> [Your objective] Set down, in full, every record in the block.

> [Supplied entries]
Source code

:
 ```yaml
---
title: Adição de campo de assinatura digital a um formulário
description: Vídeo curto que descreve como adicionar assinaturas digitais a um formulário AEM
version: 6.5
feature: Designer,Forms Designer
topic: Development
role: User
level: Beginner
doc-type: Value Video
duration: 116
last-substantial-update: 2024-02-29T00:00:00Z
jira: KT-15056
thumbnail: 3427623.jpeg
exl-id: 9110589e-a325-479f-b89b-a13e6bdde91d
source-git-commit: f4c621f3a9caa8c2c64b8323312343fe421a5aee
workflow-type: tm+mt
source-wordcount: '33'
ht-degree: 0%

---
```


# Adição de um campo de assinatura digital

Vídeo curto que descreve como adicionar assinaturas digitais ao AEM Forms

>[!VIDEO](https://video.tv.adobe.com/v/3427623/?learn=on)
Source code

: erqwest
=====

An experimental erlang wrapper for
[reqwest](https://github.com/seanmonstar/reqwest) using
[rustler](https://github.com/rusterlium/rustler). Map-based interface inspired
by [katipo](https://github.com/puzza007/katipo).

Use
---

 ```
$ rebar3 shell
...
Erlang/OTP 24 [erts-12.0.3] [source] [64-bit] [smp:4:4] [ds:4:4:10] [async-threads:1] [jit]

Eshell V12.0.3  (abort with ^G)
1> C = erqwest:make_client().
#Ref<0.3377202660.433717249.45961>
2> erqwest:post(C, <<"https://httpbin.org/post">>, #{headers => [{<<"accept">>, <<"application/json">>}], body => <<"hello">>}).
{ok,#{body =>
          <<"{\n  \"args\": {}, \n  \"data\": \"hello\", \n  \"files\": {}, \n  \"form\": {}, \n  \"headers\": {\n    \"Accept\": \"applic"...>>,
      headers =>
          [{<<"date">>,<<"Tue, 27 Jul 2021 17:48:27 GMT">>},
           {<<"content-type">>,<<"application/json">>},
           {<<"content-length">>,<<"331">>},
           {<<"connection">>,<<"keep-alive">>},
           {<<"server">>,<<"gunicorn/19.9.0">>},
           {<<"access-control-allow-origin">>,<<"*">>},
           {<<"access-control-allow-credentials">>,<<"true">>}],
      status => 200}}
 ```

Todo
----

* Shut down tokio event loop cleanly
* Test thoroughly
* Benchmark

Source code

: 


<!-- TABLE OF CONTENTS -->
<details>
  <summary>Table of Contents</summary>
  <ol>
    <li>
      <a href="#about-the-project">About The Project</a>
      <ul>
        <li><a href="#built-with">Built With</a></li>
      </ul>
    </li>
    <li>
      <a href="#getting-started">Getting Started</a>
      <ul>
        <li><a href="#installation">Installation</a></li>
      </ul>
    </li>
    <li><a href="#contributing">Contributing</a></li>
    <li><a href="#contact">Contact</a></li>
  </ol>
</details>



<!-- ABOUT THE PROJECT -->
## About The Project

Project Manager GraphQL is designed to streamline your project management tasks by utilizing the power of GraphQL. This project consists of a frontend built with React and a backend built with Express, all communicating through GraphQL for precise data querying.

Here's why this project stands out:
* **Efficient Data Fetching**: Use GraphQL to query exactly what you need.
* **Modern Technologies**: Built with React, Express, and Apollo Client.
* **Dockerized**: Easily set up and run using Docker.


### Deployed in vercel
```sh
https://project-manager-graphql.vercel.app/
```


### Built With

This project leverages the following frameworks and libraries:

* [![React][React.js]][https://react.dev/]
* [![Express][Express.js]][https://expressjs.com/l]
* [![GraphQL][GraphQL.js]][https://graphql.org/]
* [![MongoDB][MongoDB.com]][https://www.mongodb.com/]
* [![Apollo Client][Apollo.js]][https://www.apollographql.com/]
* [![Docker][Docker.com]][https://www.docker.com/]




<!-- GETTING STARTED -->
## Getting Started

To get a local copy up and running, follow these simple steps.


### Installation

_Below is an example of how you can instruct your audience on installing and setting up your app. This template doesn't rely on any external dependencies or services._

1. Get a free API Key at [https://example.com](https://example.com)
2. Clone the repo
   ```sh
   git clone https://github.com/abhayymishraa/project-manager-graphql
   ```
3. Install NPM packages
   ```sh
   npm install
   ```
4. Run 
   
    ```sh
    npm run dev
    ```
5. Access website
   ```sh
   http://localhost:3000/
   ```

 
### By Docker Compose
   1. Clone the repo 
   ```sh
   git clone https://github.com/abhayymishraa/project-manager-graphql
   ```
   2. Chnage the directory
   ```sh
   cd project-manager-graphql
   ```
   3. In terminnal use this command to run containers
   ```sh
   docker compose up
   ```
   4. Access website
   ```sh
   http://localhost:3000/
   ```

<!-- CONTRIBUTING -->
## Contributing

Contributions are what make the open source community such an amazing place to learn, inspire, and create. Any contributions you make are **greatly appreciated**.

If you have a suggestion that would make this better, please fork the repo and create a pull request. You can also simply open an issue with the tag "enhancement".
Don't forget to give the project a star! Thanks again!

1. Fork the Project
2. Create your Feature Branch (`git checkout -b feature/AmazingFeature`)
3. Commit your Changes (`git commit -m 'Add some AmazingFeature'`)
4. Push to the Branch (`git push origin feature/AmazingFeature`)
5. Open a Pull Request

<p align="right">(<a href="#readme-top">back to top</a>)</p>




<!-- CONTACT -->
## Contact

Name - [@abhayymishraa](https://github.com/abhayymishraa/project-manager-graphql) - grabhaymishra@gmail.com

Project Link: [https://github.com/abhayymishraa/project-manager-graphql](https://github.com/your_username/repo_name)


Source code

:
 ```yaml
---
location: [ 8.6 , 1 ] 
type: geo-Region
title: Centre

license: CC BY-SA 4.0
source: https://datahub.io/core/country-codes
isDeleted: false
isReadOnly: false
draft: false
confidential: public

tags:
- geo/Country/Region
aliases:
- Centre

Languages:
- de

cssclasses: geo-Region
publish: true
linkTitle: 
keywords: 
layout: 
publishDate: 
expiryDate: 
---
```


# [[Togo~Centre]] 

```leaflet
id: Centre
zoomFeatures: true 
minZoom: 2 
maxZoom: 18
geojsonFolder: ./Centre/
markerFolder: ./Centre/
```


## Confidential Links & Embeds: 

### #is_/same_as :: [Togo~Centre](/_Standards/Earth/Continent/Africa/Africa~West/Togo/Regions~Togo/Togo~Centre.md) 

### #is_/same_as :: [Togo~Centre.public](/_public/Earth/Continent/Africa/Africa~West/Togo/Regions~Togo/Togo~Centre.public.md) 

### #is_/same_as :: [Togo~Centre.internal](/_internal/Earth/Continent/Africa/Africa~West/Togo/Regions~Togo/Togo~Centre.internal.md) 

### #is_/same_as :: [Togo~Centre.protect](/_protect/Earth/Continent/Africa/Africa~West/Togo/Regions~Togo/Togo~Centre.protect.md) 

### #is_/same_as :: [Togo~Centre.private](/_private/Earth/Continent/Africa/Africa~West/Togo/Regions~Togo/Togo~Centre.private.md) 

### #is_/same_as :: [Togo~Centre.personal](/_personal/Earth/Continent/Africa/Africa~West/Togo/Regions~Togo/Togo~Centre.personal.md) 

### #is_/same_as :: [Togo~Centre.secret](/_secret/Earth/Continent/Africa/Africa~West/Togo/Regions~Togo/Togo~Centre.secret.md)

> [Result below]
Source code

:
 ```yaml
---
title: Adição de campo de assinatura digital a um formulário
description: Vídeo curto que descreve como adicionar assinaturas digitais a um formulário AEM
version: 6.5
feature: Designer,Forms Designer
topic: Development
role: User
level: Beginner
doc-type: Value Video
duration: 116
last-substantial-update: 2024-02-29T00:00:00Z
jira: KT-15056
thumbnail: 3427623.jpeg
exl-id: 9110589e-a325-479f-b89b-a13e6bdde91d
source-git-commit: f4c621f3a9caa8c2c64b8323312343fe421a5aee
workflow-type: tm+mt
source-wordcount: '33'
ht-degree: 0%

---
```


# Adição de um campo de assinatura digital

Vídeo curto que descreve como adicionar assinaturas digitais ao AEM Forms

>[!VIDEO](https://video.tv.adobe.com/v/3427623/?learn=on)
Source code

: erqwest
=====

An experimental erlang wrapper for
[reqwest](https://github.com/seanmonstar/reqwest) using
[rustler](https://github.com/rusterlium/rustler). Map-based interface inspired
by [katipo](https://github.com/puzza007/katipo).

Use
---

 ```
$ rebar3 shell
...
Erlang/OTP 24 [erts-12.0.3] [source] [64-bit] [smp:4:4] [ds:4:4:10] [async-threads:1] [jit]

Eshell V12.0.3  (abort with ^G)
1> C = erqwest:make_client().
#Ref<0.3377202660.433717249.45961>
2> erqwest:post(C, <<"https://httpbin.org/post">>, #{headers => [{<<"accept">>, <<"application/json">>}], body => <<"hello">>}).
{ok,#{body =>
          <<"{\n  \"args\": {}, \n  \"data\": \"hello\", \n  \"files\": {}, \n  \"form\": {}, \n  \"headers\": {\n    \"Accept\": \"applic"...>>,
      headers =>
          [{<<"date">>,<<"Tue, 27 Jul 2021 17:48:27 GMT">>},
           {<<"content-type">>,<<"application/json">>},
           {<<"content-length">>,<<"331">>},
           {<<"connection">>,<<"keep-alive">>},
           {<<"server">>,<<"gunicorn/19.9.0">>},
           {<<"access-control-allow-origin">>,<<"*">>},
           {<<"access-control-allow-credentials">>,<<"true">>}],
      status => 200}}
 ```

Todo
----

* Shut down tokio event loop cleanly
* Test thoroughly
* Benchmark

Source code

: 


<!-- TABLE OF CONTENTS -->
<details>
  <summary>Table of Contents</summary>
  <ol>
    <li>
      <a href="#about-the-project">About The Project</a>
      <ul>
        <li><a href="#built-with">Built With</a></li>
      </ul>
    </li>
    <li>
      <a href="#getting-started">Getting Started</a>
      <ul>
        <li><a href="#installation">Installation</a></li>
      </ul>
    </li>
    <li><a href="#contributing">Contributing</a></li>
    <li><a href="#contact">Contact</a></li>
  </ol>
</details>



<!-- ABOUT THE PROJECT -->
## About The Project

Project Manager GraphQL is designed to streamline your project management tasks by utilizing the power of GraphQL. This project consists of a frontend built with React and a backend built with Express, all communicating through GraphQL for precise data querying.

Here's why this project stands out:
* **Efficient Data Fetching**: Use GraphQL to query exactly what you need.
* **Modern Technologies**: Built with React, Express, and Apollo Client.
* **Dockerized**: Easily set up and run using Docker.


### Deployed in vercel
```sh
https://project-manager-graphql.vercel.app/
```


### Built With

This project leverages the following frameworks and libraries:

* [![React][React.js]][https://react.dev/]
* [![Express][Express.js]][https://expressjs.com/l]
* [![GraphQL][GraphQL.js]][https://graphql.org/]
* [![MongoDB][MongoDB.com]][https://www.mongodb.com/]
* [![Apollo Client][Apollo.js]][https://www.apollographql.com/]
* [![Docker][Docker.com]][https://www.docker.com/]




<!-- GETTING STARTED -->
## Getting Started

To get a local copy up and running, follow these simple steps.


### Installation

_Below is an example of how you can instruct your audience on installing and setting up your app. This template doesn't rely on any external dependencies or services._

1. Get a free API Key at [https://example.com](https://example.com)
2. Clone the repo
   ```sh
   git clone https://github.com/abhayymishraa/project-manager-graphql
   ```
3. Install NPM packages
   ```sh
   npm install
   ```
4. Run 
   
    ```sh
    npm run dev
    ```
5. Access website
   ```sh
   http://localhost:3000/
   ```

 
### By Docker Compose
   1. Clone the repo 
   ```sh
   git clone https://github.com/abhayymishraa/project-manager-graphql
   ```
   2. Chnage the directory
   ```sh
   cd project-manager-graphql
   ```
   3. In terminnal use this command to run containers
   ```sh
   docker compose up
   ```
   4. Access website
   ```sh
   http://localhost:3000/
   ```

<!-- CONTRIBUTING -->
## Contributing

Contributions are what make the open source community such an amazing place to learn, inspire, and create. Any contributions you make are **greatly appreciated**.

If you have a suggestion that would make this better, please fork the repo and create a pull request. You can also simply open an issue with the tag "enhancement".
Don't forget to give the project a star! Thanks again!

1. Fork the Project
2. Create your Feature Branch (`git checkout -b feature/AmazingFeature`)
3. Commit your Changes (`git commit -m 'Add some AmazingFeature'`)
4. Push to the Branch (`git push origin feature/AmazingFeature`)
5. Open a Pull Request

<p align="right">(<a href="#readme-top">back to top</a>)</p>




<!-- CONTACT -->
## Contact

Name - [@abhayymishraa](https://github.com/abhayymishraa/project-manager-graphql) - grabhaymishra@gmail.com

Project Link: [https://github.com/abhayymishraa/project-manager-graphql](https://github.com/your_username/repo_name)


Source code

:
 ```yaml
---
location: [ 8.6 , 1 ] 
type: geo-Region
title: Centre

license: CC BY-SA 4.0
source: https://datahub.io/core/country-codes
isDeleted: false
isReadOnly: false
draft: false
confidential: public

tags:
- geo/Country/Region
aliases:
- Centre

Languages:
- de

cssclasses: geo-Region
publish: true
linkTitle: 
keywords: 
layout: 
publishDate: 
expiryDate: 
---
```


# [[Togo~Centre]] 

```leaflet
id: Centre
zoomFeatures: true 
minZoom: 2 
maxZoom: 18
geojsonFolder: ./Centre/
markerFolder: ./Centre/
```


## Confidential Links & Embeds: 

### #is_/same_as :: [Togo~Centre](/_Standards/Earth/Continent/Africa/Africa~West/Togo/Regions~Togo/Togo~Centre.md) 

### #is_/same_as :: [Togo~Centre.public](/_public/Earth/Continent/Africa/Africa~West/Togo/Regions~Togo/Togo~Centre.public.md) 

### #is_/same_as :: [Togo~Centre.internal](/_internal/Earth/Continent/Africa/Africa~West/Togo/Regions~Togo/Togo~Centre.internal.md) 

### #is_/same_as :: [Togo~Centre.protect](/_protect/Earth/Continent/Africa/Africa~West/Togo/Regions~Togo/Togo~Centre.protect.md) 

### #is_/same_as :: [Togo~Centre.private](/_private/Earth/Continent/Africa/Africa~West/Togo/Regions~Togo/Togo~Centre.private.md) 

### #is_/same_as :: [Togo~Centre.personal](/_personal/Earth/Continent/Africa/Africa~West/Togo/Regions~Togo/Togo~Centre.personal.md) 

### #is_/same_as :: [Togo~Centre.secret](/_secret/Earth/Continent/Africa/Africa~West/Togo/Regions~Togo/Togo~Centre.secret.md)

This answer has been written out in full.